Conway Sax never had it so good, which means, of course, that it’s only temporary.
There’s his new garage, providing work he’s expert at while promising a solid future—a remarkable outlook for a man who’s spent a lifetime being self-destructive. There’s his girlfriend, Charlene, and her daughter, Sophie, both of whom he adores, ready to move in and become a family with him. But then, predictably, there’s Savanna Kane. Nicknamed Savvy by one of the many kissed-off males she’s out-hustled through the years, she comes hip-swinging out of Conway’s past, and suddenly that solid future begins to seem illusory. Seven years earlier, Savvy and Conway had shared the kind of torrid affair that doesn’t end when it ends, and she’s confident that Conway’s irretrievably in her corner.
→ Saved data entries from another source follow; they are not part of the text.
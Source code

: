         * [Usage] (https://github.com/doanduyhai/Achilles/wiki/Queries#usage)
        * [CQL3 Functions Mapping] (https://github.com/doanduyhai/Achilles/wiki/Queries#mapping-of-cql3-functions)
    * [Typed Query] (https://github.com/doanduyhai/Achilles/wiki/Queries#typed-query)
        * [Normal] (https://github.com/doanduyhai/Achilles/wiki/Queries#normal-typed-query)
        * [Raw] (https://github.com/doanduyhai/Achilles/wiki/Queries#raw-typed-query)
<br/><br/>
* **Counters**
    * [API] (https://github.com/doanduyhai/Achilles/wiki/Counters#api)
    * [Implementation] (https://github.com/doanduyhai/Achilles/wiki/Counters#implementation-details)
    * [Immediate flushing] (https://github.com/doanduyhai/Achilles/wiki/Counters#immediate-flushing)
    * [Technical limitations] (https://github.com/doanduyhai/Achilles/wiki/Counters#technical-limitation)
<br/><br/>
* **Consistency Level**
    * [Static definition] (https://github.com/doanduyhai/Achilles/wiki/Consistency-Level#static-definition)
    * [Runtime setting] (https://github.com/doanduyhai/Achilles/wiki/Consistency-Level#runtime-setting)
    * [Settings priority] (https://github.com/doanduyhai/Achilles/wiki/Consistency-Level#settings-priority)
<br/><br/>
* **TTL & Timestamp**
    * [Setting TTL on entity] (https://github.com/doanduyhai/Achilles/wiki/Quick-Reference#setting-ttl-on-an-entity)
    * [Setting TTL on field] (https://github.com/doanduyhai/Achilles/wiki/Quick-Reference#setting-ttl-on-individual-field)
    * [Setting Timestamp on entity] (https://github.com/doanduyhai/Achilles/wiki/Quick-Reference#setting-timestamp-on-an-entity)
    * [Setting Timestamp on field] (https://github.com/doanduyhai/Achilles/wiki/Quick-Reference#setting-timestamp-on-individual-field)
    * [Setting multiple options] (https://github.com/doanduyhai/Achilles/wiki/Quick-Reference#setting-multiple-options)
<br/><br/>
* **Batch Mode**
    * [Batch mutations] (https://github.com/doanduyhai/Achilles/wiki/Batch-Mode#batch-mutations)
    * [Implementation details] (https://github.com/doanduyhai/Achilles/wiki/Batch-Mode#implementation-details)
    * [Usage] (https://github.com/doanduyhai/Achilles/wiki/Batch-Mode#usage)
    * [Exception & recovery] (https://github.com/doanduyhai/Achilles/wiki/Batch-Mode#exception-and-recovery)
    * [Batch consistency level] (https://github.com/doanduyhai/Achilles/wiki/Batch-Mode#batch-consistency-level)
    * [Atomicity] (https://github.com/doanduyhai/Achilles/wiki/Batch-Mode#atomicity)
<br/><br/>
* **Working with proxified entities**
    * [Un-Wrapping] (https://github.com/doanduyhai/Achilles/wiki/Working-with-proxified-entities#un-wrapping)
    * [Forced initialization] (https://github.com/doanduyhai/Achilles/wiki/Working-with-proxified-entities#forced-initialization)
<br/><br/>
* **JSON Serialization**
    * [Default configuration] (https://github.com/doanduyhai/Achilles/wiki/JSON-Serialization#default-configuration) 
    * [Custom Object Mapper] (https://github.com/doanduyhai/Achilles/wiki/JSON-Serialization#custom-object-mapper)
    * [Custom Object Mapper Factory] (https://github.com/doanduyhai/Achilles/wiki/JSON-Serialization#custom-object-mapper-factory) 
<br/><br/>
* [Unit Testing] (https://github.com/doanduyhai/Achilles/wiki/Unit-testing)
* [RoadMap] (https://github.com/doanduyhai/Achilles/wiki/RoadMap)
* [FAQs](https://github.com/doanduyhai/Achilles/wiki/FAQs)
She has a problem that involves one of the most powerful men in Massachusetts, and it scares the daylights out of her. Conway has to help her, she insists. To this, there’s Charlene’s contrary view, immediate and emphatic: Let Savvy find someone else’s man to extricate her from her jams. So Conway faces a clear-cut choice: Savvy or Charlene. But when certain agendas become less secret and, as a result, bodies start piling up, the choices are anything but clear-cut.
In his second appearance, Conway, as engaging as he was in his debut (Purgatory Chasm, 2011), is undercut by a story that never quite jells.